Separation-logic Style Local Reasoning for Free? -

For a long time, deductive software verification faced two challenges: (1) the presence of pointers in computer programs and (2) the variety of programming languages one may want to support. The former was addressed by the family of separation logics, while the latter by a family of operational-semantics-parametric reachability logics. However, I have not seen anyone reasoning effectively about pointer-manipulating programs in reachability logic, and similarly, adapting a separation logic (e.g., Iris) to new languages requires a lot of expert manual work. Moreover, it seems to me that both communities around separation and reachability logic are mostly unaware of (or non-interacting with) the others’ work. But what if we could have the best of the two worlds? Could we have separation-logic style local reasoning for free, without repeatedly proving boring adequacy theorems?

First, a disclaimer: I am not an expert in separation logic. I am just learning and sketching some ideas for future work.

Two problems and two solutions

Some software is easy to reason about. Techniques for deductive reasoning about computer programs exists since late 1960’s, when Floyd and Hoare published their influential papers. However, reasoning about pointer-based data structures was traditionally considered hard. The problem with pointers is that they can alias: the same memory cell or part of a data structure can be accessed from two or more pointers that are unrelated at first sight. Separation logics, introduced in 1990s, were designed to address this problem.

Another problem with deductive program verification is that deductive verifiers have to be built for every new language again. (Some may consider this problem solved thanks to various intermediate languages, like Boogie or LLVM IR, but these solutions only shift the problem of building a sound verifier for a language L to building a sound verifier for a language L’ and proving the correctness of a translation from L into L’.) At least to some extent, this has been addressed by the family of reachability logics and the community around K framework.

However, the two solutions to the two problems are incompatible.

Or at least, I have never seen anyone using both.

A first look

The main ingredient of separation logic is its framing rule.

{ P } C { Q }
-------------
{ P * R } C { Q * R }

The rule expresses some form of monotonicity. It says that if the command C successfully transforms resources (data in heap, etc) P into Q, then we can execute the command with additional resources R (the frame), and everything will still work as previously, only that we will end up with additional R at the end.

Of course, this rule is unsound for many potential programs. For example, if a program counts the size of the memory, or if it requires some variable to be absent, we may get wildly different results when we execute the program in a larger memory or with more resources. Since reachability logic is parametric in a rewriting system representing the programming language’s semantics, and the rewriting system can query any part of the state in various ways, we have a problem.

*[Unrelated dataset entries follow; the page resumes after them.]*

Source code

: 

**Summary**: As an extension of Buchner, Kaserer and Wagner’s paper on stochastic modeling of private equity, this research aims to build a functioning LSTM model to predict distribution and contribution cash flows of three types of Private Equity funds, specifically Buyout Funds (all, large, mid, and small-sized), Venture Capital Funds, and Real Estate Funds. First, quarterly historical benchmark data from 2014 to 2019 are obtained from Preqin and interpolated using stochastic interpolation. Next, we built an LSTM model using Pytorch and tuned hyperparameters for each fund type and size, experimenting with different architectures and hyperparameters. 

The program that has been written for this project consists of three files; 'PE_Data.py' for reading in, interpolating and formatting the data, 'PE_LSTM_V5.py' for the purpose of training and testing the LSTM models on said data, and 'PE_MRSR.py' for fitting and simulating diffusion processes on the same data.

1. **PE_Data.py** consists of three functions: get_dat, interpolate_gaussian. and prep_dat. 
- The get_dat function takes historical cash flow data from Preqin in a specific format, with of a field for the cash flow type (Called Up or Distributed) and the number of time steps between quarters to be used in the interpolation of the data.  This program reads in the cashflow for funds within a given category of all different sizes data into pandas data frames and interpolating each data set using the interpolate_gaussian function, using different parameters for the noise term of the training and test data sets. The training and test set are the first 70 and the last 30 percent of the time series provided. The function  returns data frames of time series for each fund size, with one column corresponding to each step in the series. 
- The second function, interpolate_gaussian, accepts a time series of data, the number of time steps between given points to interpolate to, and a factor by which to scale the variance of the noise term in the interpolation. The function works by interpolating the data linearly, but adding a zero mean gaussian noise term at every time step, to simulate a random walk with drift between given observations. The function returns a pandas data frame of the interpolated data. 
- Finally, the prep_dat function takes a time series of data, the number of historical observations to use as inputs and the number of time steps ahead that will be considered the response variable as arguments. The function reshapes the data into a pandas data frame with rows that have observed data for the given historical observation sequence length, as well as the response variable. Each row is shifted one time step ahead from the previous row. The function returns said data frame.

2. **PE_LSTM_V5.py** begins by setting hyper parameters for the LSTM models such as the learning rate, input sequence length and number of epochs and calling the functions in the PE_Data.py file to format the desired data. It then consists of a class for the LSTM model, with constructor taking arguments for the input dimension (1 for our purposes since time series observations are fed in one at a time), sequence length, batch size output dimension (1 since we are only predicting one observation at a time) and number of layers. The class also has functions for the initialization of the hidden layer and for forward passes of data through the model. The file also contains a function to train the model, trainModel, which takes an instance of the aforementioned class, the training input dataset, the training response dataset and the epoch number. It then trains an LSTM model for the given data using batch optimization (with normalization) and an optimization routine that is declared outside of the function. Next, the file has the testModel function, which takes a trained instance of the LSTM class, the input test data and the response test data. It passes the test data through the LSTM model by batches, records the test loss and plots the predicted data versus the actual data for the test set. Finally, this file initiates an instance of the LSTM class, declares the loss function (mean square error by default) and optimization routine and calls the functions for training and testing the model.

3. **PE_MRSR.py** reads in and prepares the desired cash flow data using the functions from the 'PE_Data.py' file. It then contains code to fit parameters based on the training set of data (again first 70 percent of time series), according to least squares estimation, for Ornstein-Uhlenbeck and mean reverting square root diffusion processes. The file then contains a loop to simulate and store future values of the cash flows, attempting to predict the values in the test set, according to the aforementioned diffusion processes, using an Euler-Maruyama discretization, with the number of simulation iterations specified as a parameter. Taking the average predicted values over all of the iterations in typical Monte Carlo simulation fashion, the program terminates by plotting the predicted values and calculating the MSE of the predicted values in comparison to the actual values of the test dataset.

One way of making sure the framing rule holds in a rewriting system would be ensuring it holds for every rule in the system. That would restrict operation individual rules can do. For example, a semantic rule that finds an unused memory location, e.g for the purposes of memory allocation, would break framing. Therefore, one would have to limit the kind of queries that rules (their side conditions and right-hand-sides) can ask about the values available in a valuation, to ensure monotonicity when adding resources (heap etc).

Consider a rule for reading the value of a variable from memory:

< X ~> Rest, Mem > => < Mem[X] ~> Rest, Mem > if X in_keys(Mem)

This rule is good: we do not change its effect when extending memory.

Negations are bad

However, a similar rule for reading some default value if variable is not defined, would be bad:

< X ~> Rest, Mem > => < 42 ~> Rest, Mem > if not (X in_keys(Mem))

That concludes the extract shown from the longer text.